Redbox Automated Retail LLC now enables consumers to get their hands on new DVD releases for $1 a night, using a debit or credit card, via any of 10,000 kiosks nationwide.
While users don’t need an Internet connection, they can reserve titles online as opposed to having them dispensed in person. And at a buck a night, Redbox is 80 percent less than the common $4.99 per pay-VoD movie. Plus it doesn’t charge late fees. And customers don’t need cable or telco TV services. All of the above would seem to make it particularly attractive during this time of economic hardship when many families are staying at home eating grilled cheese and Campbell’s soup rather than going out for dinner and a movie.

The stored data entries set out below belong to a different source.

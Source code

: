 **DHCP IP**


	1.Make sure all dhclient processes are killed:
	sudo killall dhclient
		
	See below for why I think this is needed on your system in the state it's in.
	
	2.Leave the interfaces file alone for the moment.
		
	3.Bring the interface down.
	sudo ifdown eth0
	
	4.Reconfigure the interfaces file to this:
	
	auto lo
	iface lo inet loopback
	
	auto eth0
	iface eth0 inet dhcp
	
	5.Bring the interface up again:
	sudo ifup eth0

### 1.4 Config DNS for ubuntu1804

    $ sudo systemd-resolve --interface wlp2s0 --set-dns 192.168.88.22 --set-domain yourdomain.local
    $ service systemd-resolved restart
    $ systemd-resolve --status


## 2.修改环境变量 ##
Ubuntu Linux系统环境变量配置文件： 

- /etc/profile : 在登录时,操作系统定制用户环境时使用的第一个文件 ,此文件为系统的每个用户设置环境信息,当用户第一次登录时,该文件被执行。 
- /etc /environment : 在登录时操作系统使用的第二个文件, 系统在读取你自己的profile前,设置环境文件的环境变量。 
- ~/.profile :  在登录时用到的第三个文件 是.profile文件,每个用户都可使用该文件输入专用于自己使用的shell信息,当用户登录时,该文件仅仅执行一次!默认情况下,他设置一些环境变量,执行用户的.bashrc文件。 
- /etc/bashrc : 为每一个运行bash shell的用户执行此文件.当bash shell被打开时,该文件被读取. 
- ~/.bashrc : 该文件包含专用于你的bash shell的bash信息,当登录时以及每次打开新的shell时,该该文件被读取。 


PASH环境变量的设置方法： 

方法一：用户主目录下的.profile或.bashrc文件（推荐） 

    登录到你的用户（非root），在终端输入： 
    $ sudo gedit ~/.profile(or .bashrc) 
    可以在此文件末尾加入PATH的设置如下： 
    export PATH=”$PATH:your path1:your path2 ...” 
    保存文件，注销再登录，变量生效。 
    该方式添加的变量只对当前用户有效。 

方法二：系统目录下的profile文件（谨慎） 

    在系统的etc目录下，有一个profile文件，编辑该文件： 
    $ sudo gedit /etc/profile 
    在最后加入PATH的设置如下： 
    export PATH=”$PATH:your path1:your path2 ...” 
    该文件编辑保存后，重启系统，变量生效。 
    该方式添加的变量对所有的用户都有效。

| Redbox offers new release movies for $1 via kiosks at many drug and grocery stores nationwide. |
“It’s a great business model that undercuts VoD and PPV offerings, especially when they run $3 more per movie,” said Jeff Heynen, directing analyst for broadband and video at Infonetics Research. “All I know is that every time I go to the grocery store, the queue to either rent or return movies is at least five deep,” he added.
Perhaps hoping to shorten primetime lines, Redbox offers a free rental to those who rent a movie and return it by primetime TV hours.
The Redbox kiosks are located in supermarkets and convenient stores as well as in Walgreens pharmacies, Wal-Mart stores and McDonalds in select markets. Redbox offers a kiosk locator function on its Web site.
The company says each kiosk holds about 700 DVDs, representing up to 200 of the newest movie releases. Consumers simply use a touch screen to select their favorite movies, swipe a valid credit or debit card and wait less than a minute.
Customers can keep the DVD for as long as they’d like for $1 per night plus tax. After 25nights, rental charges cease and the DVD is the customer’s to keep, says Redbox. That, however, is more expensive than even first-day releases consumers buy to keep.
By comparison, highly touted over-the-top box approaches require a decent speed Internet connection, a roughly $100 box or iPod, cables, and often a monthly pay-service subscription.
To be fair, Redbox doesn’t have the couch potato convenience factor in its favor as movies must be picked up at — and returned to — a kiosk. However, Heynen believes that is something of a non-issue.